■ **THE PROBLEM**: Check every line below for the word "response" and copy each one that has it.

■ **INFORMATION GIVEN**:
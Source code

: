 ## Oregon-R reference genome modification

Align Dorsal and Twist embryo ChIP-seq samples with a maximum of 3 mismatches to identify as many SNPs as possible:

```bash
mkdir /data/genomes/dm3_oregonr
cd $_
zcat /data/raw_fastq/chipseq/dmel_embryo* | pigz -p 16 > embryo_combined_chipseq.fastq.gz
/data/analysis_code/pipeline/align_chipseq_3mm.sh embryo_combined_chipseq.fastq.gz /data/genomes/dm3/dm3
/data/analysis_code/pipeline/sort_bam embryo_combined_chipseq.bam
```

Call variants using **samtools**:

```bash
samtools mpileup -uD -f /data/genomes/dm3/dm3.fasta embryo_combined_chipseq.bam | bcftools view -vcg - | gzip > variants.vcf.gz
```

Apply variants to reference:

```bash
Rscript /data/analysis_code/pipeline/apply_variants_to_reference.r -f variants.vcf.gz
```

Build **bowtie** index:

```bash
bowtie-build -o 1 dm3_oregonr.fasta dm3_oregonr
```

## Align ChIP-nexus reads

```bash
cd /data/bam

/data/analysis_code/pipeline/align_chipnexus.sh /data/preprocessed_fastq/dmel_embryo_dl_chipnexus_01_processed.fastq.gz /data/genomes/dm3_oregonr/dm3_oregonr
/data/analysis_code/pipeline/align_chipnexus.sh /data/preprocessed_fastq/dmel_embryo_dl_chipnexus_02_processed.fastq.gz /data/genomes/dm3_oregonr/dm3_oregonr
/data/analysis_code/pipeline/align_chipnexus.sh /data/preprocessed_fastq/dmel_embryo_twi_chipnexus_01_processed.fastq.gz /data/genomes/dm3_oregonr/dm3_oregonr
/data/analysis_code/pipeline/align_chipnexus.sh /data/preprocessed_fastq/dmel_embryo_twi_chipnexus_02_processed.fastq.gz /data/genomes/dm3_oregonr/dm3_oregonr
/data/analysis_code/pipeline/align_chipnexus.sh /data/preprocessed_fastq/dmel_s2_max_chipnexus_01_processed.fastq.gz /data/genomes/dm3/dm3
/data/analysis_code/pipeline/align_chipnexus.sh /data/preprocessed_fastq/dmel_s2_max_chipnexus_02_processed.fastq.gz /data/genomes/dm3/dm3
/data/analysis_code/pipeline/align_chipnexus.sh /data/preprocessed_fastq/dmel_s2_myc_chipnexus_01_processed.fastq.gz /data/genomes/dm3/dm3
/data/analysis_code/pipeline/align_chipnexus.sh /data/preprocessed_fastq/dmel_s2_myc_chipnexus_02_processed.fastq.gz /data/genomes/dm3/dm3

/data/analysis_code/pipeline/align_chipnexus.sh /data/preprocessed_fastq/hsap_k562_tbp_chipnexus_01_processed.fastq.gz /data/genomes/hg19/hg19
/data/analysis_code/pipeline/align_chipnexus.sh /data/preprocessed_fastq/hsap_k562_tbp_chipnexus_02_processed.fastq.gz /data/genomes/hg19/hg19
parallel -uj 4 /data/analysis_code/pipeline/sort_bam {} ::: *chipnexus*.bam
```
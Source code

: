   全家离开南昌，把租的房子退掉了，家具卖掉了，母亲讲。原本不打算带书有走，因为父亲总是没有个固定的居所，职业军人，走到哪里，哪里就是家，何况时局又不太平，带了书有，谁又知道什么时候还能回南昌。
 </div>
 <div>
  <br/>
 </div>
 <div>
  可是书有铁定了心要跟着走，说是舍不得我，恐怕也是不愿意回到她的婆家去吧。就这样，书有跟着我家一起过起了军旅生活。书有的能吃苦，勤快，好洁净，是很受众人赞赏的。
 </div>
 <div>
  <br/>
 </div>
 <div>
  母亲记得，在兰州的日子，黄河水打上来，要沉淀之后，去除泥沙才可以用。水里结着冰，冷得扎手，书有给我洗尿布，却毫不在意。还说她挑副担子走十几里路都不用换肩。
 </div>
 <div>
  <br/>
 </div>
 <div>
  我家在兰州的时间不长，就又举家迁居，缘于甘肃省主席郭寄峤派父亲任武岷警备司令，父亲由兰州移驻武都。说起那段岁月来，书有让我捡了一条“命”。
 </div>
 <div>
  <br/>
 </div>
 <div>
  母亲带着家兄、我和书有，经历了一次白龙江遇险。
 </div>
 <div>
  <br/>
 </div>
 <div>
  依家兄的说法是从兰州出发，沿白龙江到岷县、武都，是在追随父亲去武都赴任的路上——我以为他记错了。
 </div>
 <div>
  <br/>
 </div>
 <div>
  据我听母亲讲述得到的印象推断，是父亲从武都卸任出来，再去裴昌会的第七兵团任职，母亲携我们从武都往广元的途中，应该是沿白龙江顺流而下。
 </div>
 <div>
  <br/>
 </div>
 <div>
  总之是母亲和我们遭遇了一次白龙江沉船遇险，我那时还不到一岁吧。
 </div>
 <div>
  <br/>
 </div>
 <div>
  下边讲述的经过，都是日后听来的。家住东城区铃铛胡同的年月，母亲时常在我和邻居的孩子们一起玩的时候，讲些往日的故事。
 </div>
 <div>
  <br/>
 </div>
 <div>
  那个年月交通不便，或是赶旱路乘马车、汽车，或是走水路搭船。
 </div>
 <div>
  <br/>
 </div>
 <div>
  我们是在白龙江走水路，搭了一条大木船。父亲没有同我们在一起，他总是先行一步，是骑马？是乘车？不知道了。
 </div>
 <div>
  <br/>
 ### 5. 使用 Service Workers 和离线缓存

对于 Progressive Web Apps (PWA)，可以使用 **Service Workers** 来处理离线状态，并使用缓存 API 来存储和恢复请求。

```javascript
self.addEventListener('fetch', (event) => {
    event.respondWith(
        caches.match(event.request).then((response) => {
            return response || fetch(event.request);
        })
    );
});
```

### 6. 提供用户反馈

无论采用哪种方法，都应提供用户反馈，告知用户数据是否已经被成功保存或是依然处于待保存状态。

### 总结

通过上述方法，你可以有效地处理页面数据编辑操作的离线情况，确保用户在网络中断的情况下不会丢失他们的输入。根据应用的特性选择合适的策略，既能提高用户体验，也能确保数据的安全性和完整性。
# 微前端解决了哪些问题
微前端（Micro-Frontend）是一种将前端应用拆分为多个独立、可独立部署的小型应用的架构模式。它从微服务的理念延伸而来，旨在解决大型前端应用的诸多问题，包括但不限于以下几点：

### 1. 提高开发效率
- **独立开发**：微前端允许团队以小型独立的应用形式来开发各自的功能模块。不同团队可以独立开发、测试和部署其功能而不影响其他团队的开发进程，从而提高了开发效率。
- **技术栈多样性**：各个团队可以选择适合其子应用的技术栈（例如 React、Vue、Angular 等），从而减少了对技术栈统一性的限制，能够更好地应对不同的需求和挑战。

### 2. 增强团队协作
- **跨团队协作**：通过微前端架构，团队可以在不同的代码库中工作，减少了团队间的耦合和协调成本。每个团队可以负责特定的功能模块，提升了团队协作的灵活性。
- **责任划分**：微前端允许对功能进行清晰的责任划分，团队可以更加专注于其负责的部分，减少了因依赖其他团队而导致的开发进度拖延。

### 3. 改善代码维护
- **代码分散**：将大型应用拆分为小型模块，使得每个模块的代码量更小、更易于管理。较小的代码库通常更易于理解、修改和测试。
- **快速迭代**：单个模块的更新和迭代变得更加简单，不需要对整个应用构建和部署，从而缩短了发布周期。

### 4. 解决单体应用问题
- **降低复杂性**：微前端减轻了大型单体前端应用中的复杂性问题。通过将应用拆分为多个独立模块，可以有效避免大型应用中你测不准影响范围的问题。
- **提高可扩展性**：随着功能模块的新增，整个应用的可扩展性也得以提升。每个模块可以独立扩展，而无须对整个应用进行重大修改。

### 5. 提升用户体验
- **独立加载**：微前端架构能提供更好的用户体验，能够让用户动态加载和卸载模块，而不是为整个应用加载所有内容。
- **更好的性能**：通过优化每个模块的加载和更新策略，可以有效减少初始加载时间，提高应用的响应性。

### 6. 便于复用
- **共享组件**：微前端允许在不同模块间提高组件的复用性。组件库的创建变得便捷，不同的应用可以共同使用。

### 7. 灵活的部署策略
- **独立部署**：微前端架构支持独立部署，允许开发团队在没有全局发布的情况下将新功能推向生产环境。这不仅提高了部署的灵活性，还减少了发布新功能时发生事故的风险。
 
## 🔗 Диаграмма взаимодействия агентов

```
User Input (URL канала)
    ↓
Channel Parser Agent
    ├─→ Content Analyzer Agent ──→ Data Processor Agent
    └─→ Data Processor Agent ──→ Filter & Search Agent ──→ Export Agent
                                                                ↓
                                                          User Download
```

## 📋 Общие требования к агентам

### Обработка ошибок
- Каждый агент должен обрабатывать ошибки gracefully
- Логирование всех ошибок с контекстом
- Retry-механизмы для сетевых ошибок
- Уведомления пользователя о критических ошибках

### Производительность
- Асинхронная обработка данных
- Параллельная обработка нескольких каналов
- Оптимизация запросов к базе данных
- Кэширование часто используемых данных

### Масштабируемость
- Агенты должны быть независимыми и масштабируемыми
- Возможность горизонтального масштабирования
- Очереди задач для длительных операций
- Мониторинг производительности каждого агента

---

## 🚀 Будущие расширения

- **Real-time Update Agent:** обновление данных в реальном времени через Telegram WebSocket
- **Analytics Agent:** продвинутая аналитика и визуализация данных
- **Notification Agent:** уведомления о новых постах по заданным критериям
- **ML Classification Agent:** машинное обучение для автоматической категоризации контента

■ **SOLUTION BELOW**:
        caches.match(event.request).then((response) => {
            return response || fetch(event.request);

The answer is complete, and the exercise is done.